In my previous blogs, I’ve been hammering Fabric with data from some different angles. Either with the Copy dataflows, notebooks, Pipelines, Data Warehouse SQL scripts or in PowerBI.
This time, I’m going to make the dataflow Gen2 work for it’s money.
As usual, I’m using the F2 capacity as it’s the one that should break the easiest. It’s also the cheapest one to run tests against and, as the capacity calculation isn’t dependent on the SKU (Stock Keeping Unit), you can easily translate to find out which capacity SKU will fit the workload. Remember that your workload will differ from mine and the one shown in this blog. These tests are a comparison between the different offerings, something you could do for yourself. In your work, your skills (and those of your co-workers) will be a major driver towards an option.
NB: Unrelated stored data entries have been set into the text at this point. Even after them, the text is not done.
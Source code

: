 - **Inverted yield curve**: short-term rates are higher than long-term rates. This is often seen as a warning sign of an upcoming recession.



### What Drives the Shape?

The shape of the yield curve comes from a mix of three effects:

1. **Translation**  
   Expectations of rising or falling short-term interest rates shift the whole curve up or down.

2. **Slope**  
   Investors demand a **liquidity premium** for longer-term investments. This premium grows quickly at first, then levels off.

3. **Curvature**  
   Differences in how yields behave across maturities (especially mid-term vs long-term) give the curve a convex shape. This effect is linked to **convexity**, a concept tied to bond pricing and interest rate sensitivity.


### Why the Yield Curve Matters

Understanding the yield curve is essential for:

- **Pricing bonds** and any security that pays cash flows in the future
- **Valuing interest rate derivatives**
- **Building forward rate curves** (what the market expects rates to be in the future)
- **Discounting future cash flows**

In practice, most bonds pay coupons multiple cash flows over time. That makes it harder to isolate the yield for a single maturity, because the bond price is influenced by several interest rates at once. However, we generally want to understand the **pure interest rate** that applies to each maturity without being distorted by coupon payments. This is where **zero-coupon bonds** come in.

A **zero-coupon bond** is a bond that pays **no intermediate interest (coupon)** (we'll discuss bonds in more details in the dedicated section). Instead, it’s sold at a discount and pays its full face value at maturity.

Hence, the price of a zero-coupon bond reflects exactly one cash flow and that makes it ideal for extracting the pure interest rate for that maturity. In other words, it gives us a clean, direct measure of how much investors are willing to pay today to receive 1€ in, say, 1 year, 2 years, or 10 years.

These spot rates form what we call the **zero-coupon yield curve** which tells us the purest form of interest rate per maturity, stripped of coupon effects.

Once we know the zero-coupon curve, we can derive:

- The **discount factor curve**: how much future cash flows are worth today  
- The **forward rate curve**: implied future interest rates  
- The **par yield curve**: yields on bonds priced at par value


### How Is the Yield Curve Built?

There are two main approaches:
And this even offers the chance to learn something new!
As a disclaimer, this blog is not intended to show best practices, the intention is to help you identify overuse of the capacity and the effects this has. To demonstrate, I’m using an F2 capacity far beyond the limits. Why? Because it’s the easiest way to show the effects. And, it shows that even the F2 does have processing power.
Setup
To make things easy, and give the dataflow a fighting chance, I’m using the delta parquet files that are already in a Lakehouse. From a personal point of view, these are the go-to option to ingest data into the raw layer of your Onelake. Only if the pipelines can’t reach the source data (for instance when you need a secure connection outside of Azure and your only option is the data gateway), then use the pipeline gen2 to ingest data. Be aware though that some modification to the source data can occur (like changing the data type).
Use cases
Why would you want to use the dataflow gen2? It’s an important question as it will drive your selection on tools to use for your data estate. If you’re coming from a PowerBI world, using the dataflows might be somewhat familiar as many people have been building processes to read the raw data, transform it and offer it to the front-end of PowerBI without using any other tool. This works fine, even though it’s hard to share your code with other users and have some central maintenance. With the dataflow gen2, that issue is mitigated as the dataflow can be centrally managed and maintained. You can use it to extract data from source systems using the on premises data gateway and model data.
When you create a new flow, there’s a huge list of sources available to read data from.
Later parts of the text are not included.